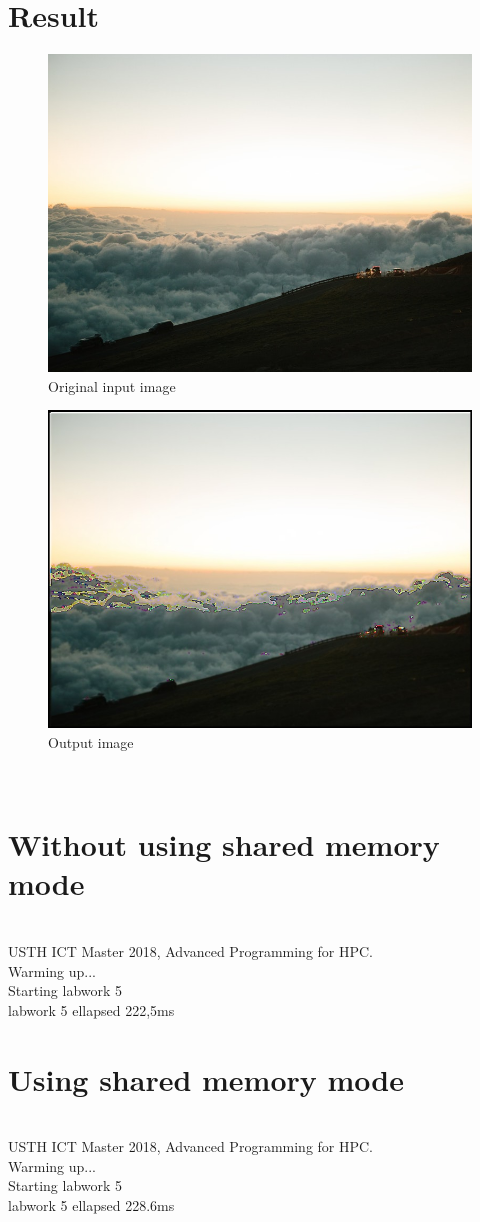 \documentclass{article}
\begin{document}
\section*{Result}
\begin{figure}[h]
\center\includegraphics[scale=0.3]{./labwork/data/cloud.jpeg}
\caption{Original input image}
\end{figure}
\begin{figure}[h]
\center\includegraphics[scale=0.3]{./labwork/build/labwork5-gpu-out-shared.jpg}
\caption{Output image}
\end{figure}
\\
\section*{Without using shared memory mode}
\\
USTH ICT Master 2018, Advanced Programming for HPC.
\\
Warming up...
\\
Starting labwork 5
\\
labwork 5 ellapsed 222,5ms
\\
\section*{Using shared memory mode}
\\
USTH ICT Master 2018, Advanced Programming for HPC.
\\
Warming up...
\\
Starting labwork 5
\\
labwork 5 ellapsed 228.6ms
\end{document}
◇ ◇ ◇ ◇ ◇ ◇ ◇
**Aim of the task:**
Lines with the string "mode": pick each one out of the material and return it.

**Result of the exercise:**
\section*{Without using shared memory mode}
\section*{Using shared memory mode}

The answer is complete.